We are in the “dead of winter.” Have you ever thought about that idiom in our language? Have you ever thought about the meaning behind it or the origin of it? According to the British website, Bloomsbury-International.com, the meaning of this phrase refers to a time – “the time of year when it is coldest and darkest and the days are the shortest. If something or someone is “dead,” then they are lifeless, silent and completely still. The phrase, “In the dead of winter” means in the middle of the coldest season, much as “in the dead of the night” means in the middle of the quiet, dark night.”
For many of us, winter is a cold, dark and lonely time; but winter is necessary. It is an important season in God’s creation. If there were no winter – if there were no death – it would be difficult to appreciate spring; and therefore, it would be difficult to appreciate life. Winter is necessary; it is a passage. We must pass through winter to get to spring. The only way from autumn to spring is to pass through winter. The four seasons reflect the seasons of life. Spring is the season of birth or new birth. Summer is the season of life. Autumn is the season of dying and winter is the season of death. All four are important, all four are necessary, and all four are certain. While no one looks forward to dying and death with great anticipation and joy, we can look forward to these seasons of life with hope.

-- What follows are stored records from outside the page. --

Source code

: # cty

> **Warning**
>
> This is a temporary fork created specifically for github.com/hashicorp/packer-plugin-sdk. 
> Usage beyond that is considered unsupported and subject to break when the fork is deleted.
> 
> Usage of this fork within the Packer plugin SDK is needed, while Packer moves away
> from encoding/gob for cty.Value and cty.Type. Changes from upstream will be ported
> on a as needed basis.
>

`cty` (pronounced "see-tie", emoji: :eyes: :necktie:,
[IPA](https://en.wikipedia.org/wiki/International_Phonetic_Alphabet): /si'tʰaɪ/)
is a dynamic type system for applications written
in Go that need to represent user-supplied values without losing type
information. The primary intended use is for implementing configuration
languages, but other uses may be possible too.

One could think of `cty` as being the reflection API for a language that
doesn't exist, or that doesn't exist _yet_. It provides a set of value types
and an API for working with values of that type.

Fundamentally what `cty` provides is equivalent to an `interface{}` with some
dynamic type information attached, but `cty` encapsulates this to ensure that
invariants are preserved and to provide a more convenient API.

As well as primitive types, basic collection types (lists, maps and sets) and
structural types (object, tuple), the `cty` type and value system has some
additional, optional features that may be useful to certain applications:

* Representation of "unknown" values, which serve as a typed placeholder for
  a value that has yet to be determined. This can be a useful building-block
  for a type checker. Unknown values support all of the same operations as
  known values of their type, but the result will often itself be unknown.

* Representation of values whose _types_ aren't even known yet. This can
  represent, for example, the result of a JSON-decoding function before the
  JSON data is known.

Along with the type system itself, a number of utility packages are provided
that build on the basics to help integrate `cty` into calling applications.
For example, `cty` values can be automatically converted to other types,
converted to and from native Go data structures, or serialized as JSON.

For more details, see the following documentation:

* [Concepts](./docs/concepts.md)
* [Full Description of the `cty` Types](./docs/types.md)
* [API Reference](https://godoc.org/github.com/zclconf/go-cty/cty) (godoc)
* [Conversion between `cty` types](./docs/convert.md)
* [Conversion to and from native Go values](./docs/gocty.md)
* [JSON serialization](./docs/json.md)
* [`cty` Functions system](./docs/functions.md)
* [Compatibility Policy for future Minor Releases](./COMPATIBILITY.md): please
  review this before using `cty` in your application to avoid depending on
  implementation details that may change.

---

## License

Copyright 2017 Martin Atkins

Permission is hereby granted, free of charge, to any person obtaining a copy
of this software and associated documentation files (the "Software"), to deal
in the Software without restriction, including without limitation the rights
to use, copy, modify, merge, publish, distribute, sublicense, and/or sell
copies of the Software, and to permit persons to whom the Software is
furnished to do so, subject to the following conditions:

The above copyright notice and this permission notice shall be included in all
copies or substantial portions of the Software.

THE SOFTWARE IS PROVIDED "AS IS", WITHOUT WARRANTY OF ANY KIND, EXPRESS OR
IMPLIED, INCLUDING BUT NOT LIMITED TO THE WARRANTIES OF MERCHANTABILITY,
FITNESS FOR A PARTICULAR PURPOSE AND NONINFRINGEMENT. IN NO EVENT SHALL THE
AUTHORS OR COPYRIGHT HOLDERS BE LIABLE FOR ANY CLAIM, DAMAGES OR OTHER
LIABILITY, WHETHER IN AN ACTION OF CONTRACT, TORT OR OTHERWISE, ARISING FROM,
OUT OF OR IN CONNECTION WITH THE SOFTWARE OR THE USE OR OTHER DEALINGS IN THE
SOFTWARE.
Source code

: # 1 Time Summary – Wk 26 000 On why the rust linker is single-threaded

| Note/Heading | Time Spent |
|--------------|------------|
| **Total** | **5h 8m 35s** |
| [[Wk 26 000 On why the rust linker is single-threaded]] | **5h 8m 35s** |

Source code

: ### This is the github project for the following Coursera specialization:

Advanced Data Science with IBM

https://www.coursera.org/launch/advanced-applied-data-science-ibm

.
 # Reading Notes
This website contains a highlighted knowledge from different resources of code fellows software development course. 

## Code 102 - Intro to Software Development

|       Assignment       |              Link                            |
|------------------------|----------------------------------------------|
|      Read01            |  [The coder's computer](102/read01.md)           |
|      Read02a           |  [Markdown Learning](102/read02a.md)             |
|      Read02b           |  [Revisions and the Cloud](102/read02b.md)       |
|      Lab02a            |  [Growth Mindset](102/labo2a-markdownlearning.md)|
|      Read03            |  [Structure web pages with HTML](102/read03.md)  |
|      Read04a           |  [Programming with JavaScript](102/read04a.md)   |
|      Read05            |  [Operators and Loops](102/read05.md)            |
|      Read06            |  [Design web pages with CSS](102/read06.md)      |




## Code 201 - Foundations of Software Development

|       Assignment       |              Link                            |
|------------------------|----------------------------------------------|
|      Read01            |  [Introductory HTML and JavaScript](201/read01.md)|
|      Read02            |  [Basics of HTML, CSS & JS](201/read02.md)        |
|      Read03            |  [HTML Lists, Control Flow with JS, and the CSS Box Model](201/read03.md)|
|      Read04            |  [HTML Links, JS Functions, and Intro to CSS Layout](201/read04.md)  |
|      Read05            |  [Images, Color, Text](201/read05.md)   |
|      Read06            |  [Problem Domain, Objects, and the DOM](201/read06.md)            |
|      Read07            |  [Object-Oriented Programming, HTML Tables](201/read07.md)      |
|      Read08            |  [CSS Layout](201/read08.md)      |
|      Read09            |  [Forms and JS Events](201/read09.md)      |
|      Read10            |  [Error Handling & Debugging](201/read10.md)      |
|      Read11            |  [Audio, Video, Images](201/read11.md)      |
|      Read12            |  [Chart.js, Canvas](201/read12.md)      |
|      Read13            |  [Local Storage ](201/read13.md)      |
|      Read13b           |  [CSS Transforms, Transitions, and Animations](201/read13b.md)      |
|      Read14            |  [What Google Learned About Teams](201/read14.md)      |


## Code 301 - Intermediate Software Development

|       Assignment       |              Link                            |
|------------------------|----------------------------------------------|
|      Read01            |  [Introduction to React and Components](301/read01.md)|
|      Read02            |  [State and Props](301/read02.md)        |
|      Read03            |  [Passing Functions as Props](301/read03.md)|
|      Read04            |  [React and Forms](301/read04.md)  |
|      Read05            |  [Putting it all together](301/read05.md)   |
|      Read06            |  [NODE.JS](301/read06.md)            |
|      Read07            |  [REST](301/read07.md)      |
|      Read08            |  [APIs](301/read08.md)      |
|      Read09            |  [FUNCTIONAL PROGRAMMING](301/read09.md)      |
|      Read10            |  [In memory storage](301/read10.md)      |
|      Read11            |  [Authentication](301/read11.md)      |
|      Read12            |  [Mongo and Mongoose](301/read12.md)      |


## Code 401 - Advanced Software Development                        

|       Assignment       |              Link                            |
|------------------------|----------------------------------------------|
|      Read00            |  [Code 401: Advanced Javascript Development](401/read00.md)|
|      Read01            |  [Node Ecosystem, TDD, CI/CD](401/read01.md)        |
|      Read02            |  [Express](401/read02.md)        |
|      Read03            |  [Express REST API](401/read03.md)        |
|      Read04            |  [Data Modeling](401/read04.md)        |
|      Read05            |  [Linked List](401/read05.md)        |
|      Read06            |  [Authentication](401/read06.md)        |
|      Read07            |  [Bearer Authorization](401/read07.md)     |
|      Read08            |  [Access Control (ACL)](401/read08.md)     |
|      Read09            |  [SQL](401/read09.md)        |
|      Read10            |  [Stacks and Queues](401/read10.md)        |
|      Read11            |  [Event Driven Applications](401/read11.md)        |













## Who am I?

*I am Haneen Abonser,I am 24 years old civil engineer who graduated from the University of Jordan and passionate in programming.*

There are many benefits of winter. Winter brings the death of annoying insects and also annual plants. Common wheat is an annual plant. Jesus gave an insightful illustration using this plant:
But Jesus answered them, saying, “The hour has come that the Son of Man should be glorified. Most assuredly, I say to you, unless a grain of wheat falls into the ground and dies, it remains alone; but if it dies, it produces much grain” (John 12:23-24, NKJV).
Without death there is no life. We see this in nature; we also see it in the Word of God. “And He began to teach them that the Son of Man must suffer many things, and be rejected by the elders and chief priests and scribes, and be killed, and after three days rise again” (Mark 8:31, NKJV). Without Crucifixion Friday, there would be no Resurrection Sunday!
Some of us are facing trials – seasons of pain in our lives. With the hope that comes only through a personal relationship with God through His only Son, Jesus, we can embrace the cold, dark and lonely trials of life. “My brethren, count it all joy when you fall into various trials, knowing that the testing of your faith produces patience. But let patience have its perfect work, that you may be perfect and complete, lacking nothing” (James 1:2-4, NKJV).
It’s February but hang on, April is coming! It may be hard now, but in Jesus Christ joy is coming. As the Psalmist wrote, “For His anger is but for a moment, His favor is for life; Weeping may endure for a night, But joy comes in the morning” (Psalm 30:5, NKJV).